** DIRECTIONS **
Through the line that contains "#### 典型应用场景", return the data below exactly, starting at its first line; leave the rest out.

** PROVIDED RECORDS **

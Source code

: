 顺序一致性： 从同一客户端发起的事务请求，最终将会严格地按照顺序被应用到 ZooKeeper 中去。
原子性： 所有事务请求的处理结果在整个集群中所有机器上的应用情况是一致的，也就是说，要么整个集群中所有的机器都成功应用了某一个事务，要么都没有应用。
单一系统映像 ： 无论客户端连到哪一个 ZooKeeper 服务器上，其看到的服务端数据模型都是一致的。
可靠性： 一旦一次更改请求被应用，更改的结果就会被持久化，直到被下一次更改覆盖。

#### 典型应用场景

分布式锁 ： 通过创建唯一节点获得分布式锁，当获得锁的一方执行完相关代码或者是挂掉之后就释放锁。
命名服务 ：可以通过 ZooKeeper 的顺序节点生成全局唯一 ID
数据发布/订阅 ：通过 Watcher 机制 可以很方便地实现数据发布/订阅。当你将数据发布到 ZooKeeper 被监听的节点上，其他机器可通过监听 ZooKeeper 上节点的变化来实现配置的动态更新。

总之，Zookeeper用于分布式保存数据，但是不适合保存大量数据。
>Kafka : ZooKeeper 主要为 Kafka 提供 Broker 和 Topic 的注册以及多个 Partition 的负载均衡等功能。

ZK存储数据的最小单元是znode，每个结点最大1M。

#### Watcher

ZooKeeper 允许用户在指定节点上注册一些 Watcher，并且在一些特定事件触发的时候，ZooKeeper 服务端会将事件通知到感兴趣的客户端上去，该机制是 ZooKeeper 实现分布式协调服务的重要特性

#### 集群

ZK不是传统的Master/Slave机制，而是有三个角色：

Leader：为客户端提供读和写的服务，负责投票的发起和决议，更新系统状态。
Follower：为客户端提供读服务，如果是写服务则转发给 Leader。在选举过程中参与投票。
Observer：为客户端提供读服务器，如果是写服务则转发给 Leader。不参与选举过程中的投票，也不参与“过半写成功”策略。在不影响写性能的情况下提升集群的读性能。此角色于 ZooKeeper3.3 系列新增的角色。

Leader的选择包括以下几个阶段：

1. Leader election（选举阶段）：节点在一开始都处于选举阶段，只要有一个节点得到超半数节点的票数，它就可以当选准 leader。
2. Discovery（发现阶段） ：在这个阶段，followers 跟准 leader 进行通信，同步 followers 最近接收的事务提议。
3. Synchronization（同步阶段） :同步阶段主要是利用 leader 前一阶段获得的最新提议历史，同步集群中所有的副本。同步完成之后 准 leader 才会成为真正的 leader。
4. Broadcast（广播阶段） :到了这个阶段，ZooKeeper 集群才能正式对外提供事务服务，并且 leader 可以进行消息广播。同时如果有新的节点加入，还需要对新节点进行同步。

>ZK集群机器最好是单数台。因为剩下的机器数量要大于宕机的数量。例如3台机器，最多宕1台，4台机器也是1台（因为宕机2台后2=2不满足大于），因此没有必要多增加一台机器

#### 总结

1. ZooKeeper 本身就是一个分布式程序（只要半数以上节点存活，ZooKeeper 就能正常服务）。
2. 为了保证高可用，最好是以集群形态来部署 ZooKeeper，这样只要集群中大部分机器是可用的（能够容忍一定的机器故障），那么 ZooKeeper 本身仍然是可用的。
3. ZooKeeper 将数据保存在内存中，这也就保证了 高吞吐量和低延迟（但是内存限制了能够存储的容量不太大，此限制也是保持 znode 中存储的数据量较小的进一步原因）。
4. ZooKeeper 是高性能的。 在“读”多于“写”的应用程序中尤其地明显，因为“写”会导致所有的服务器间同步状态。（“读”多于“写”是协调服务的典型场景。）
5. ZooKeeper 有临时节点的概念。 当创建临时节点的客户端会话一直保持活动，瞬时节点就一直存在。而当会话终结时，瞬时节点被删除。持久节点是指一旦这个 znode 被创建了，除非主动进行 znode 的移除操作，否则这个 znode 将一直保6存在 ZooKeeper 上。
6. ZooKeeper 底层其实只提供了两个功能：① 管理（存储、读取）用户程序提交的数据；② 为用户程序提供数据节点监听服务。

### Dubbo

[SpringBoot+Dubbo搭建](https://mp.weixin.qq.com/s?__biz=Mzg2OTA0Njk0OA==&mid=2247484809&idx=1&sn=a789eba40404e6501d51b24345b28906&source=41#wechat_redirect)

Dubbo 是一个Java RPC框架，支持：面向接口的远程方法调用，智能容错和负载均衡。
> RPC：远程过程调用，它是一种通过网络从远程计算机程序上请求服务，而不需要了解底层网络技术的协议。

** ANSWER TO THIS TASK **
Source code

: 顺序一致性： 从同一客户端发起的事务请求，最终将会严格地按照顺序被应用到 ZooKeeper 中去。
原子性： 所有事务请求的处理结果在整个集群中所有机器上的应用情况是一致的，也就是说，要么整个集群中所有的机器都成功应用了某一个事务，要么都没有应用。
单一系统映像 ： 无论客户端连到哪一个 ZooKeeper 服务器上，其看到的服务端数据模型都是一致的。
可靠性： 一旦一次更改请求被应用，更改的结果就会被持久化，直到被下一次更改覆盖。

#### 典型应用场景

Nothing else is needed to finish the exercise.